そこで「富岳」は、スマートフォンの設計などでも定評のある英アーム・ホールディングスの仕様をCPU(中央演算処理装置)に採用しました。これにより、ライバル機の約3分の1という驚異的な低消費電力を達成し、大規模なシステム運用をより現実的なものに変えたのです。

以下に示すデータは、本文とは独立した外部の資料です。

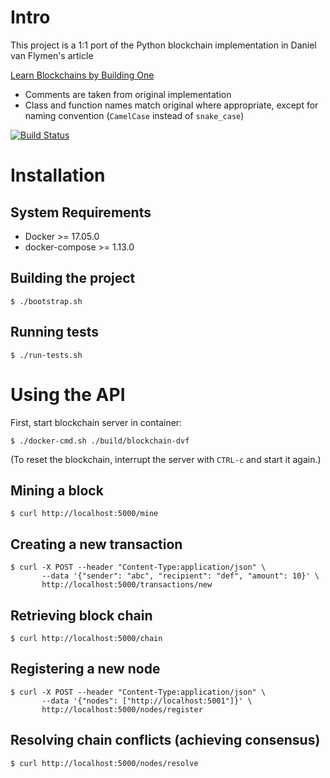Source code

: # Intro

This project is a 1:1 port of the Python blockchain implementation in Daniel van Flymen's article

  [Learn Blockchains by Building One](https://hackernoon.com/learn-blockchains-by-building-one-117428612f46)

* Comments are taken from original implementation
* Class and function names match original where appropriate, except for naming convention (`CamelCase` instead of `snake_case`)

[![Build Status](https://travis-ci.org/bbiskup/blockchain-dvf.svg)](https://travis-ci.org/bbiskup/blockchain-dvf)

# Installation
## System Requirements

* Docker >= 17.05.0
* docker-compose >= 1.13.0

## Building the project

    $ ./bootstrap.sh

## Running tests

    $ ./run-tests.sh

# Using the API

First, start blockchain server in container:

    $ ./docker-cmd.sh ./build/blockchain-dvf    

(To reset the blockchain, interrupt the server with `CTRL-c` and start it again.)

## Mining a block

    $ curl http://localhost:5000/mine

## Creating a new transaction

    $ curl -X POST --header "Content-Type:application/json" \
           --data '{"sender": "abc", "recipient": "def", "amount": 10}' \
           http://localhost:5000/transactions/new

## Retrieving block chain

    $ curl http://localhost:5000/chain

## Registering a new node

    $ curl -X POST --header "Content-Type:application/json" \
           --data '{"nodes": ["http://localhost:5001"]}' \
           http://localhost:5000/nodes/register

## Resolving chain conflicts (achieving consensus)

    $ curl http://localhost:5000/nodes/resolve
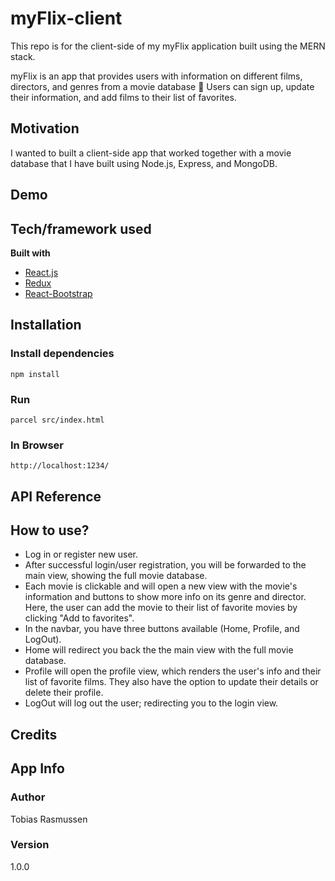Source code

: # myFlix-client
This repo is for the client-side of my myFlix application built using the MERN stack. 

myFlix is an app that provides users with information on different films, directors, and genres from a movie database :popcorn: 
Users can sign up, update their information, and add films to their list of favorites. 

## Motivation 
I wanted to built a client-side app that worked together with a movie database that I have built using Node.js, Express, and MongoDB.

## Demo

## Tech/framework used
**Built with**
- [React.js](https://reactjs.org/)
- [Redux](https://redux.js.org/)
- [React-Bootstrap](https://react-bootstrap.github.io/)

## Installation 
### Install dependencies
`npm install`
### Run
`parcel src/index.html`
### In Browser
`http://localhost:1234/`
## API Reference

## How to use?
- Log in or register new user. 
- After successful login/user registration, you will be forwarded to the main view, showing the full movie database. 
- Each movie is clickable and will open a new view with the movie's information and buttons to show more info on its genre and director. Here, the user can add the movie to their list of favorite movies by clicking "Add to favorites".
- In the navbar, you have three buttons available (Home, Profile, and LogOut).
- Home will redirect you back the the main view with the full movie database. 
- Profile will open the profile view, which renders the user's info and their list of favorite films. They also have the option to update their details or delete their profile. 
- LogOut will log out the user; redirecting you to the login view. 

## Credits

## App Info
### Author
Tobias Rasmussen
### Version
1.0.0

CPUとは、コンピューターにおける「頭脳」に当たる中枢部品のことです。一般的なスパコンは、画像処理に特化したGPU(画像処理半導体)を併用して速度を稼ぎますが、「富岳」はあえて汎用性の高いCPUのみで構成し、プログラミングのしやすさと効率性を両立させました。
「名より実」を追求した日本独自の生存戦略への期待
この「急がば回れ」とも言える独自の戦略は、早くも目に見える結果を残しています。2019年11月に発表された、スパコンの電力効率を競う世界ランキング「グリーン500」において、富岳の試作機は見事に第1位の栄冠に輝きました。
アメリカや中国が計算速度の頂点を競い合う中で、日本は環境性能や使い勝手という「実利」を優先する道を選びました。これは、複雑な計算を必要とする現代のビジネスや研究現場において、極めて賢明で持続可能な選択であると私は評価しています。
単なる計算の速さだけでなく、どれだけ社会に役立てるかという視点は、これからのテクノロジーに不可欠な要素です。名前の由来となった富士山のように、広く人々に親しまれ、その裾野を広げるような活躍を見せてくれることを期待せずにはいられません。